Weak Type Variables

fweth · July 21, 2023, 5:39pm

Hello, I just stumbled accross the peculiarity that this doesn’t compile:

let f = (x, y) => x
let g = f(3)

In OCaml, it would compile but produce a very weird thing called weak type variables. I haven’t fully digested the examples given on that page yet, but I wonder if they would be relevant for ReScript as well, or if ReScript could just infer the type ('a) => int for g?

Ryan · July 23, 2023, 2:55am

That article you linked is very good and explains why you can’t just give it that type (in OCaml at least, but most applies to rescript as well).

The main problem is that rescript (and ocaml) allow mutability.

Upon partial application, the f you show will construct a pure function. And that could in theory be given the type 'a => int.

let f: ('x, 'y) => 'x = (x, _y) => x
// Pretend then rescript will allow this.
let g: 'a => int = f(3)
let _ = g(1234) // will return 3
let _ = g("yo") // will return 3

Okay that looks fine. But let’s write a function that when partially applied will return a function with that same type signature as your original g ('a => int). (Again pretend rescript would allow it to happen.)

let f: (unit, 'x, 'y) => 'x = () => {
  let vals = []

  (x, y) => {
    Array.push(vals, y)
    x
  }
}

// Again, just pretend rescript will allow this and it's a polymorphic function.
let g': 'a => int = f'((), 3)

let _ = g'(1234) // returns 3, and puts 1234 into the array
let _ = g'("yo") // returns 3, and puts "yo" into the array...BOOM!

If rescript allowed that type to really be 'a => int and not put a weak type in there, then as you see, I can easily violate the type of the array (ie that it is a thing filled with one type of value). And you can do lot’s of other zany stuff as well (that linked article has some more fun examples). But luckily it can’t happen like that, and we can live in type-safe land even with mutability because the typechecker gives it the weak type.

Let me just put a nice quote from that article here for reference:

The result of a function application is a runtime value called a closure. Since this value will be created only at runtime, the typechecker can’t inspect it, so it is left beyond its reach. The typechecker needs to be very pessimistic (if not paranoid!) and must assume that the closure may create arbitrary references and could use them to breach type soundness.
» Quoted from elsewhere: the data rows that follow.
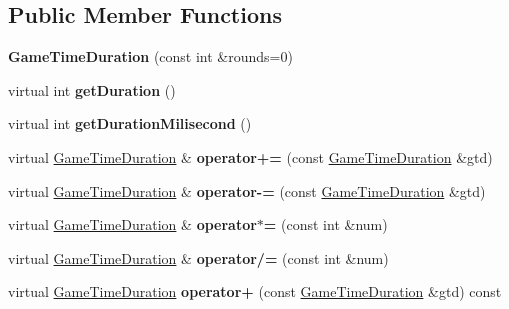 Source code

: \subsection*{Public Member Functions}
\begin{DoxyCompactItemize}
\item 
{\bfseries Game\+Time\+Duration} (const int \&rounds=0)\hypertarget{class_game_time_duration_a69ea724c3d6e70f672de9c819b0bd64d}{}\label{class_game_time_duration_a69ea724c3d6e70f672de9c819b0bd64d}

\item 
virtual int {\bfseries get\+Duration} ()\hypertarget{class_game_time_duration_a78b20410ac6697ec236cca73ea5a153a}{}\label{class_game_time_duration_a78b20410ac6697ec236cca73ea5a153a}

\item 
virtual int {\bfseries get\+Duration\+Milisecond} ()\hypertarget{class_game_time_duration_afb0d9b8159446470847a950789a6ee73}{}\label{class_game_time_duration_afb0d9b8159446470847a950789a6ee73}

\item 
virtual \hyperlink{class_game_time_duration}{Game\+Time\+Duration} \& {\bfseries operator+=} (const \hyperlink{class_game_time_duration}{Game\+Time\+Duration} \&gtd)\hypertarget{class_game_time_duration_ac4de98d0a1a0471bb95143340fbce542}{}\label{class_game_time_duration_ac4de98d0a1a0471bb95143340fbce542}

\item 
virtual \hyperlink{class_game_time_duration}{Game\+Time\+Duration} \& {\bfseries operator-\/=} (const \hyperlink{class_game_time_duration}{Game\+Time\+Duration} \&gtd)\hypertarget{class_game_time_duration_a68b9972b9d3c6e2a082b11149ebc3dea}{}\label{class_game_time_duration_a68b9972b9d3c6e2a082b11149ebc3dea}

\item 
virtual \hyperlink{class_game_time_duration}{Game\+Time\+Duration} \& {\bfseries operator$\ast$=} (const int \&num)\hypertarget{class_game_time_duration_af531db9a28a660521736054172249556}{}\label{class_game_time_duration_af531db9a28a660521736054172249556}

\item 
virtual \hyperlink{class_game_time_duration}{Game\+Time\+Duration} \& {\bfseries operator/=} (const int \&num)\hypertarget{class_game_time_duration_a9506d7c282e09af4e652dbd3a1d81eba}{}\label{class_game_time_duration_a9506d7c282e09af4e652dbd3a1d81eba}

\item 
virtual \hyperlink{class_game_time_duration}{Game\+Time\+Duration} {\bfseries operator+} (const \hyperlink{class_game_time_duration}{Game\+Time\+Duration} \&gtd) const \hypertarget{class_game_time_duration_a98fabf92533d3d35842012b6896ef8f3}{}\label{class_game_time_duration_a98fabf92533d3d35842012b6896ef8f3}


\end{DoxyCompactItemize}
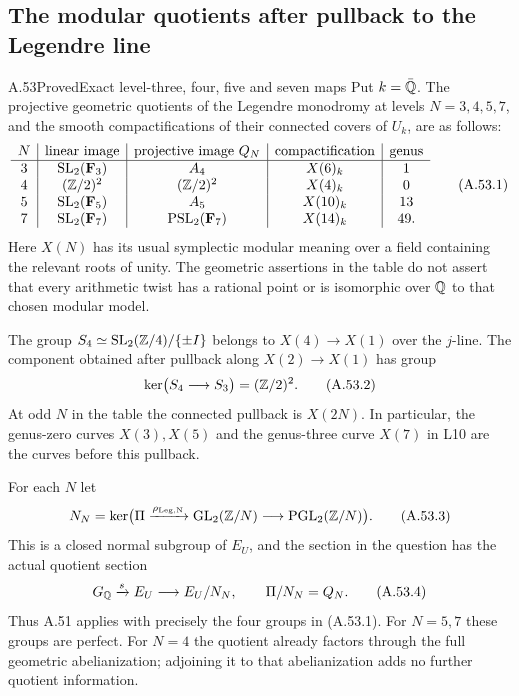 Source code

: \subsection{The modular quotients after pullback to the Legendre line}

\begin{statement}{A.53}{Proved}{Exact level-three, four, five and seven maps}
Put $k=\bar{\mathbb Q}$.  The projective geometric quotients of the Legendre
monodromy at levels $N=3,4,5,7$, and the smooth compactifications of
their connected covers of $U_k$, are as follows:
\[
\begin{array}{c|c|c|c|c}
N&\text{linear image}&\text{projective image }Q_N
 &\text{compactification}&\text{genus}\\ \hline
3&\operatorname{SL}_2(\mathbf F_3)&A_4&X(6)_k&1\\
4& (\mathbb Z/2)^2&(\mathbb Z/2)^2&X(4)_k&0\\
5&\operatorname{SL}_2(\mathbf F_5)&A_5&X(10)_k&13\\
7&\operatorname{SL}_2(\mathbf F_7)&
       \operatorname{PSL}_2(\mathbf F_7)&X(14)_k&49.
\end{array}
\tag{A.53.1}
\]
Here $X(N)$ has its usual symplectic modular meaning over a field
containing the relevant roots of unity.  The geometric assertions in
the table do not assert that every arithmetic twist has a rational
point or is isomorphic over $\mathbb Q$ to that chosen modular model.

The group $S_4\simeq\operatorname{SL}_2(\mathbb Z/4)/\{\pm I\}$ belongs to
$X(4)\to X(1)$ over the $j$-line.  The component obtained after
pullback along $X(2)\to X(1)$ has group
\[
 \ker\bigl(S_4\longrightarrow S_3\bigr)=(\mathbb Z/2)^2.
\tag{A.53.2}
\]
At odd $N$ in the table the connected pullback is $X(2N)$.
In particular, the genus-zero curves $X(3),X(5)$ and the genus-three
curve $X(7)$ in L10 are the curves before this pullback.

For each $N$ let
\[
 N_N=\ker\bigl(\Pi\xrightarrow{\rho_{\rm Leg,N}}
      \operatorname{GL}_2(\mathbb Z/N)\longrightarrow
      \operatorname{PGL}_2(\mathbb Z/N)\bigr).
\tag{A.53.3}
\]
This is a closed normal subgroup of $E_U$, and the section in the
question has the actual quotient section
\[
       G_\mathbb Q\xrightarrow{s}E_U\longrightarrow E_U/N_N,
       \qquad \Pi/N_N=Q_N.
\tag{A.53.4}
\]
Thus A.51 applies with precisely the four groups in (A.53.1).
For $N=5,7$ these groups are perfect.  For $N=4$ the quotient
already factors through the full geometric abelianization; adjoining
it to that abelianization adds no further quotient information.
\end{statement}
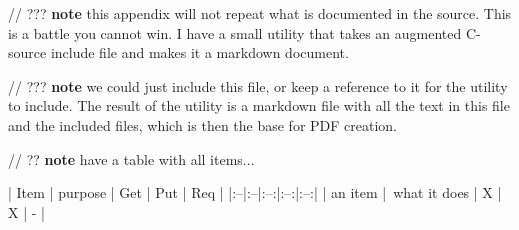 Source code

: 
// ??? \textbf{note} this appendix will not repeat what is documented in the source. This is a battle you cannot win. I have a small utility that takes an augmented C-source include file and makes it a markdown document. 

// ??? \textbf{note} we could just include this file, or keep a reference to it for the utility to include. The result of the utility is a markdown file with all the text in this file and the included files, which is then the base for PDF creation.

// ?? \textbf{note} have a table with all items... 

| Item | purpose | Get | Put | Req |
|:--|:--|:--:|:--:|:--:|
| an item | what it does | X | X | - |
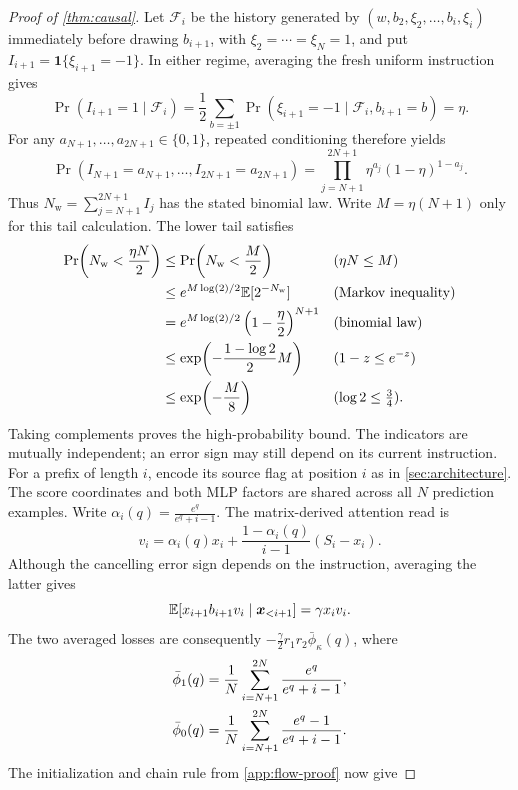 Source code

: \begin{proof}[Proof of \cref{thm:causal}]
Let $\mathcal F_i$ be the history generated by $(w,b_2,\xi_2,\ldots,b_i,\xi_i)$ immediately before drawing $b_{i+1}$,
with $\xi_2=\cdots=\xi_N=1$, and put $I_{i+1}=\mathbf 1\{\xi_{i+1}=-1\}$.
In either regime, averaging the fresh uniform instruction gives
\[
 \Pr(I_{i+1}=1\mid\mathcal F_i)
 =\frac{1}{2}\sum_{b=\pm1}\Pr(\xi_{i+1}=-1\mid\mathcal F_i,b_{i+1}=b)=\eta.
\]
For any $a_{N+1},\ldots,a_{2N+1}\in\{0,1\}$, repeated conditioning therefore yields
\[
 \Pr(I_{N+1}=a_{N+1},\ldots,I_{2N+1}=a_{2N+1})
 =\prod_{j=N+1}^{2N+1}\eta^{a_j}(1-\eta)^{1-a_j}.
\]
Thus $N_{\mathrm w}=\sum_{j=N+1}^{2N+1}I_j$ has the stated binomial law.
Write $M=\eta(N+1)$ only for this tail calculation. The lower tail satisfies
\begin{align*}
 \Pr\!\left(N_{\mathrm w}<\frac{\eta N}{2}\right)
 &\le \Pr\!\left(N_{\mathrm w}<\frac{M}{2}\right)&&\text{($\eta N\le M$)}\\
 &\le e^{M\log(2)/2}\mathbb E[2^{-N_{\mathrm w}}]&&\text{(Markov inequality)}\\
 &=e^{M\log(2)/2}\left(1-\frac{\eta}{2}\right)^{N+1}&&\text{(binomial law)}\\
 &\le\exp\!\left(-\frac{1-\log 2}{2}M\right)&&\text{($1-z\le e^{-z}$)}\\
 &\le\exp\!\left(-\frac{M}{8}\right)&&\text{($\log2\le\tfrac34$)}.
\end{align*}
Taking complements proves the high-probability bound.
The indicators are mutually independent; an error sign may still depend on its current instruction.
For a prefix of length $i$, encode its source flag at position $i$ as in \cref{sec:architecture}.
The score coordinates and both MLP factors are shared across all $N$ prediction examples.
Write $\alpha_i(q)=\tfrac{e^q}{e^q+i-1}$. The matrix-derived attention read is
\[
 v_i=\alpha_i(q)x_i+\frac{1-\alpha_i(q)}{i-1}(S_i-x_i).
\]
Although the cancelling error sign depends on the instruction, averaging the latter gives
\[
 \mathbb E[x_{i+1}b_{i+1}v_i\mid\bm x_{<i+1}]=\gamma x_i v_i.
\]
The two averaged losses are consequently $-\tfrac{\gamma}{2}r_1r_2\bar \phi_\kappa(q)$, where
\begin{align}
 \bar \phi_1(q)&=\frac{1}{N}\sum_{i=N+1}^{2N}\frac{e^q}{e^q+i-1},\notag\\
 \bar \phi_0(q)&=\frac{1}{N}\sum_{i=N+1}^{2N}\frac{e^q-1}{e^q+i-1}.
 \label{eq:causal-flow-functions}
\end{align}
The initialization and chain rule from \cref{app:flow-proof} now give

\end{proof}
(Of course, OCaml and Rescript don’t share the same runtime…so somebody more familiar with the compiler/typechecker will have to say if that above doesn’t quite apply the same way in rescript…but the above type issues are still there.)

By the way, your original example doesn’t compile in OCaml either. I’m guessing you probably ran that in utop, or another ocaml toplevel, in which you can sort of get it…

# let f x y = x ;;
val f : 'a -> 'b -> 'a = <fun>
# let g = f 3;;
val g : '_weak1 -> int = <fun>

But if you’re compiling the source code, it will give an error.

$ cat yo.ml 
let f x y = x
let g = f 3
$ ocamlc yo.ml 
File "yo.ml", line 2, characters 4-5:
2 | let g = f 3
        ^
Error: The type of this expression, '_weak1 -> int,
       contains type variables that cannot be generalized

fweth · July 23, 2023, 6:30am

Thanks a lot for that awesome reply! Yes, makes sense to me now!

I ran the example in OCaml Playground. But it’s very weird, because

let f x y = x
let g = f 1
let a = g "hello"

compiles but

let f x y = x
let g = f 1
let a = g "hello"
let b = g true

because g filled the weak variable with string in the 3rd line. I mean it makes much more sense to me now that you gave this nice example, but I think I prefer ReScript’s behaviour of just declining altogether

Ryan · July 23, 2023, 2:50pm

Apologies if I’m misinterpreting what you mean here, but the Rescript behavior is the same as OCaml in this case you show.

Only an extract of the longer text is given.